What made all these people so special? How do you come up with relationships like that in such a short period of time? Like having a bad substitute organist in worship, we faced a common adversary. The destruction from Katrina was enormous. Even those who came two years after the storm understood its enormity. You had to see it in person to fully understand it. But rather than standing around wringing their hands at home, these people came.
They spent the night on a narrow cot inside a corrugated plastic tent. They slept in the cold and in the heat. They walked across the camp to shower in a trailer and used portapotties for a week. They cooked for each other and ate uncomplaining. They had a common enemy.
Sometimes the enemy was a complicated drywall angle or a copper pipe cut too close to the concrete because someone had come in and stolen all the copper out of the house. Sometimes the enemy was prejudice or poverty or ignorance or politics. Sometimes the enemy was mental or physical illnesses or drugs.
They confronted it all in one way or another. They stared it in the eye and didn’t blink. Then they picked up a hammer and kept going.

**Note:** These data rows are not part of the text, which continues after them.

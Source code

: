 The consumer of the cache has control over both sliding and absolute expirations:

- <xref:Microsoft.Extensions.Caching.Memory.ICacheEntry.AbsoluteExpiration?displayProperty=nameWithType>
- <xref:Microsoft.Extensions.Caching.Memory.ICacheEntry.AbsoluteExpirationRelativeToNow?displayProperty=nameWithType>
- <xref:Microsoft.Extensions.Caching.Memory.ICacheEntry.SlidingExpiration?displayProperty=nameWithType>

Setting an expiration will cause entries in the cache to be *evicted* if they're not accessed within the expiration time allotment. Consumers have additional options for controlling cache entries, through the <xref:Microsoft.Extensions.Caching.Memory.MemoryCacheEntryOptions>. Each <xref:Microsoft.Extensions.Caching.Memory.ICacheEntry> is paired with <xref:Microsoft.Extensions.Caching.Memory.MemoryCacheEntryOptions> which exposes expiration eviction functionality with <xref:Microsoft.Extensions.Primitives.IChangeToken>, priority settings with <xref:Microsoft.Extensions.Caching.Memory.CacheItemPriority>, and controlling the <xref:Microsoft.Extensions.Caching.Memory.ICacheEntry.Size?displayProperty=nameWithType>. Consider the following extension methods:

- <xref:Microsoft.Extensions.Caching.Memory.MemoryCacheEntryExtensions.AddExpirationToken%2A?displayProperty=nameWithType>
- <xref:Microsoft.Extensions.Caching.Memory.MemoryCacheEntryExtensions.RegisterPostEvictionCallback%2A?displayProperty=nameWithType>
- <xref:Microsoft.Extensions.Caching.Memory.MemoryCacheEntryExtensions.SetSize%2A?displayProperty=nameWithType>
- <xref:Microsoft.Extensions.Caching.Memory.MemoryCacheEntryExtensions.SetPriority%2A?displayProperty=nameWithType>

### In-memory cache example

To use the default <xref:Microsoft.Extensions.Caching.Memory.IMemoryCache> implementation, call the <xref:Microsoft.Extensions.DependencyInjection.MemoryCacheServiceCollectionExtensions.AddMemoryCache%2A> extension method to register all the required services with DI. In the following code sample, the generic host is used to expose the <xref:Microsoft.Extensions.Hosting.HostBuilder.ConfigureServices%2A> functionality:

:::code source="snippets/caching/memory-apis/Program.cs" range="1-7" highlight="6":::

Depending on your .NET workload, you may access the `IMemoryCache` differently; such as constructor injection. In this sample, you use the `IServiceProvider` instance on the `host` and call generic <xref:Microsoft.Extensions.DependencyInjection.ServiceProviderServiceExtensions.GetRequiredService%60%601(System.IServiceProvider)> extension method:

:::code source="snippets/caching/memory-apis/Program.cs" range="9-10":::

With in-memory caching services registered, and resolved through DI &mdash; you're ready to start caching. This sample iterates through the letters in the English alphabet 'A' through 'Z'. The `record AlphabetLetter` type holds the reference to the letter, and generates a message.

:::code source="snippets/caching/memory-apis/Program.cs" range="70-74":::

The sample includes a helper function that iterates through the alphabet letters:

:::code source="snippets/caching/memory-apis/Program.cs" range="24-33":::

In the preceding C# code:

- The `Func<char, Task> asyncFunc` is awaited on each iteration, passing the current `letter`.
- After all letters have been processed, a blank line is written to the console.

If they left a house unfinished, they said they would be back to finish it. And they did come back. Most groups made three or four or more trips. Some have been 15 times and are still making regular trips to New Orleans. If they were able to declare the house ready for occupancy they had parties and blessed the house into it’s very bones. One by one, they put whole towns back together again using nothing more than limited skills and unlimited love.
They just came. The volunteers who worked on the Gulf Coast have a bond with the residents that goes as deep as the mud that came ashore August 29, 2005. We have an unwritten language that doesn’t need translation because we both speak the language of Jesus Christ. We are Maundy Thursday Friends. We have washed each others’ feet.